Мисс Вернон слушала с удивлением мои неучтивые ответы на игриво-насмешливые замечания, которые она роняла со свойственной ей вольностью; однако, не подозревая, что я намеренно стараюсь обидеть ее, она отражала мои грубые выпады шутками в том же роде, но смягченными добрым расположением духа и сверкающими остроумием. Наконец она заметила, что я и впрямь сердит, и на мою очередную грубость ответила так:

— Говорят, мистер Фрэнк, что можно и у дураков поучиться уму-разуму! Я слышала на днях, как наш кузен Уилфред отказался продолжать с кузеном Торни драку на дубинках, потому что Торни разозлился и ударил, кажется, сильней, чем допускают правила этой мирной забавы. «Захоти я всерьез проломить тебе голову, — сказал наш добрый Уилфред, — плевал бы я на то, что ты злишься: мне было бы только легче; но чтоб меня дубасили по башке, а я бы только для виду размахивал палкой — это уж нечестно!» Мораль вам ясна, Фрэнк?

— До сих пор я не испытывал нужды, сударыня, вылавливать жалкие крохи здравого смысла из речей моих милых сородичей.

— «Не испытывал нужды», «сударыня»! Вы меня удивляете, мистер Осбалдистон.

— Очень сожалею, если так.

— Должна ли принимать всерьез ваш капризный тон? Или вы прибегаете к нему, чтобы тем выше ценили ваше хорошее настроение?

— Вы пользуетесь правом на внимание стольких благородных рыцарей в этом замке, что не стоит вам доискиваться, отчего я не в духе и вдруг поглупел.

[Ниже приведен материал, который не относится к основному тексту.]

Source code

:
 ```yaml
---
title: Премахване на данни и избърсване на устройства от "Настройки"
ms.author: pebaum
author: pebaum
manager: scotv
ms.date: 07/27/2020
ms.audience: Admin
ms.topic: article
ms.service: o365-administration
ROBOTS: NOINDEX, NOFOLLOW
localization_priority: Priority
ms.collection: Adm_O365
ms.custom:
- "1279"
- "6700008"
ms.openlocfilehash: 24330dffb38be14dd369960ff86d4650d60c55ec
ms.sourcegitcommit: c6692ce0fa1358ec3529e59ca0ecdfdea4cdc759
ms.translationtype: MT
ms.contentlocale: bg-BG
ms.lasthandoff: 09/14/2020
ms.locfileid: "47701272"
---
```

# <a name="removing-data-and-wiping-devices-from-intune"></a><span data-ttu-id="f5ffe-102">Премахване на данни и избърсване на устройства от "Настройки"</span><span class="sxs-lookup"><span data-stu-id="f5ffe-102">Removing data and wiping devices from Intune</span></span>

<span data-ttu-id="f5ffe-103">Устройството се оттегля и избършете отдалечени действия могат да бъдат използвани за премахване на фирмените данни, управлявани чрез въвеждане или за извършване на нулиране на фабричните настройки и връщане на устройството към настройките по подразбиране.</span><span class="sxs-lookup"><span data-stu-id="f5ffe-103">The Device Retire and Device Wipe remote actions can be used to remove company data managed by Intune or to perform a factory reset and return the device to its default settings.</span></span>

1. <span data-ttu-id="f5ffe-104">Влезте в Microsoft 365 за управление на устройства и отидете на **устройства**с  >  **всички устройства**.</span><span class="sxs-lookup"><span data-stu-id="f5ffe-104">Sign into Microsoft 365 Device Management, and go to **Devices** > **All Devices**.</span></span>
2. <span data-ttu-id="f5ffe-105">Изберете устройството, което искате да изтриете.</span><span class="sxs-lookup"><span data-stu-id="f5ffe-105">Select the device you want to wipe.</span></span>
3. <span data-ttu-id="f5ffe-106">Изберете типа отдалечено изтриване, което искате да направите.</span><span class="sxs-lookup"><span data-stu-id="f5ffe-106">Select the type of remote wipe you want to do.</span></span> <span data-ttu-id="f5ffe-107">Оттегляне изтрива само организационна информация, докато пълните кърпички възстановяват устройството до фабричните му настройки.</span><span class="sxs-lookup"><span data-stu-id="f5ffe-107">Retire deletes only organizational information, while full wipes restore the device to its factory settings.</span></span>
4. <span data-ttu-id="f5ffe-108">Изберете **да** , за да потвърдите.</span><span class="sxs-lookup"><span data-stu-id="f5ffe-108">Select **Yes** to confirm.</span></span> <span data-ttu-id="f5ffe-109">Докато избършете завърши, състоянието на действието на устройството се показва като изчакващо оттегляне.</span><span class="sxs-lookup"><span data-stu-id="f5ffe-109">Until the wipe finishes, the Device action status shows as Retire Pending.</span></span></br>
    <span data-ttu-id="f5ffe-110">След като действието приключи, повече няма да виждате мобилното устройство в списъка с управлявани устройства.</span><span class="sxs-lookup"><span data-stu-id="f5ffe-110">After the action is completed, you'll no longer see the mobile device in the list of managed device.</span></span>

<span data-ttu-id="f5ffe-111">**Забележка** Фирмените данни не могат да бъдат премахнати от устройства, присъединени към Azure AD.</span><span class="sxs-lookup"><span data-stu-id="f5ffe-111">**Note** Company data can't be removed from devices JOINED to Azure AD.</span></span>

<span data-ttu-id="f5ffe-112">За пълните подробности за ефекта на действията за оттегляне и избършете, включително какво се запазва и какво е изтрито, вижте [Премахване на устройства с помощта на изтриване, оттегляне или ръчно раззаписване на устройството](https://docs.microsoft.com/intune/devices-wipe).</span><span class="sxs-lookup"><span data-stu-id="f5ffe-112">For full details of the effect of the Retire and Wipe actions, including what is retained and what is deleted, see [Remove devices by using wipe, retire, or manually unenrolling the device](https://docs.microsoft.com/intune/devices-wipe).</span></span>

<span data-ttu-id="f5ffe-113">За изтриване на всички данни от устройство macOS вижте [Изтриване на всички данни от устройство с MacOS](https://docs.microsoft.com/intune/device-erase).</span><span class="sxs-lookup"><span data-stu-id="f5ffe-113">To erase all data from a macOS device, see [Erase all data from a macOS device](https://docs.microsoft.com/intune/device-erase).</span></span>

— Как! — сказала она. — Неужели вы даете мне понять, что изменили моему знамени и перешли на сторону противника?

Затем, посмотрев через стол на сидевшего напротив нее Рэшли и заметив, что тот следит за нами с напряженным вниманием, отразившимся в резких чертах его лица, она добавила:

О, мысль ужасная!.. Иль это правда? Глядит, угрюмо улыбаясь, Рэшли И указует на тебя: «Мое!»

— Но, слава Богу, мое беззащитное положение научило меня терпеливо сносить многое, и я не обидчива; чтобы мне не пришлось волей-неволей рассориться с вами, я удаляюсь раньше, чем обычно. Желаю вам благополучно переваривать ваш обед и ваше дурное расположение духа.

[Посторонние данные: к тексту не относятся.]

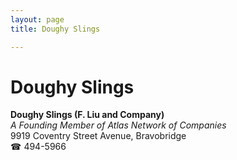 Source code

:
 ```yaml
---
layout: page 
title: Doughy Slings

---
```



# Doughy Slings


 **Doughy Slings (F. Liu and Company)**  
_A Founding Member of Atlas Network of Companies_  
9919 Coventry Street Avenue, Bravobridge  
☎ 494-5966

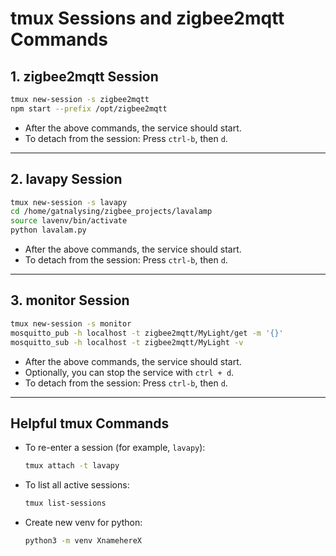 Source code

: 
# tmux Sessions and zigbee2mqtt Commands

## 1. zigbee2mqtt Session

```bash
tmux new-session -s zigbee2mqtt
npm start --prefix /opt/zigbee2mqtt
```
- After the above commands, the service should start.
- To detach from the session: Press `ctrl-b`, then `d`.

---

## 2. lavapy Session

```bash
tmux new-session -s lavapy
cd /home/gatnalysing/zigbee_projects/lavalamp
source lavenv/bin/activate
python lavalam.py
```
- After the above commands, the service should start.
- To detach from the session: Press `ctrl-b`, then `d`.

---

## 3. monitor Session

```bash
tmux new-session -s monitor
mosquitto_pub -h localhost -t zigbee2mqtt/MyLight/get -m '{}'
mosquitto_sub -h localhost -t zigbee2mqtt/MyLight -v
```
- After the above commands, the service should start.
- Optionally, you can stop the service with `ctrl + d`.
- To detach from the session: Press `ctrl-b`, then `d`.

---

## Helpful tmux Commands

- To re-enter a session (for example, `lavapy`): 
  ```bash
  tmux attach -t lavapy
  ```

- To list all active sessions:
  ```bash
  tmux list-sessions
  ```

- Create new venv for python:
  ```bash
  python3 -m venv XnamehereX
  ```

С этими словами она встала из-за стола. Когда мисс Вернон ушла, мне стало стыдно за мое поведение: я оттолкнул сердечное участие, всю искренность которого так полно доказали недавние события, и был готов оскорбить прелестную и, как сама она подчеркивала, беззащитную девушку, предложившую мне его. Мое поведение казалось мне самому скотски грубым. Желая побороть или отстранить эти мучительные мысли, я чаще обычного подливал в свой бокал вина, оживлявшего наш обед. Тревога моя и непривычка к излишествам привели к тому, что вино быстро бросилось мне в голову. Завзятые пьяницы, думается мне, приобретают способность нагружаться вином в изрядном количестве, и оно лишь слегка затуманивает их рассудок, который и в трезвом состоянии не слишком-то ясен; но люди, чуждые пороку пьянства, как постоянной привычке, в большей мере подвержены действию хмеля. Возбужденный, я быстро потерял над собою власть: много говорил, спорил о вещах, в которых ничего не смыслил, рассказывал анекдоты, забывая их развязку, и потом безудержно смеялся над собственной забывчивостью; я бился об заклад, сам не понимая, по какому поводу; вызвал на борьбу великана Джона, хотя он второй год удерживал первенство по Хэксхему, а я ни разу не участвовал в состязаниях.

К счастью, мой добрый дядя воспротивился и не дал осуществиться этой пьяной затее, которая могла окончиться только одним: мне сломали бы шею.

Злые языки утверждали, что я под действием винных паров пел какую-то песню; но так как я ничего такого не припоминаю и так как за всю свою жизнь, ни до того, ни после, никогда не пытался что-либо спеть, мне хочется думать, что эта клевета не имела никаких оснований. Я и без того вел себя достаточно глупо. Не утрачивая окончательно сознания, я быстро потерял всякую власть над собой, и бурные страсти закружили меня в своем водовороте. Я сел за стол угрюмый, недовольный, склонный к молчаливости, вино же сделало меня болтливым, придирчивым, расположенным к спорам. Что бы кто ни высказывал, я всему противоречил и, забыв всякое уважение к хлебосольному хозяину, нападал на его политические и религиозные убеждения. Притворная снисходительность Рэшли, которой он умел придать оскорбительный характер, раздражала меня больше, чем шумное бахвальство его буянов-братьев. Дядя, отдам ему должное, пытался нас утихомирить, но в пьяном разгуле страстей с ним никто не считался. Наконец, взбешенный каким-то оскорбительным намеком, действительным или мнимым, я не выдержал и хватил Рэшли кулаком. Ни один философ-стоик, взирающий с высоты на собственные и чужие страсти, не мог бы встретить обиду большим презрением. Однако если сам он счел ниже своего достоинства выказывать негодование, за него вознегодовал Торнклиф. Мы обнажили шпаги и сделали два-три выпада, но остальные братья поспешили нас разнять. Никогда не забуду дьявольской усмешки, покривившей изменчивые черты Рэшли, когда два юных титана поволокли меня из зала. Они доставили меня в мою комнату и для верности заперли дверь на ключ, и я, к своей невыразимой ярости, слышал, как они благодушно смеялись, спускаясь по лестнице. В бешенстве я пробовал вырваться на волю, но решетки в окнах и железный переплет двери устояли против моих усилий. Наконец, я бросился на кровать и, поклявшись нещадно отомстить на следующий день, забылся тяжелым сном.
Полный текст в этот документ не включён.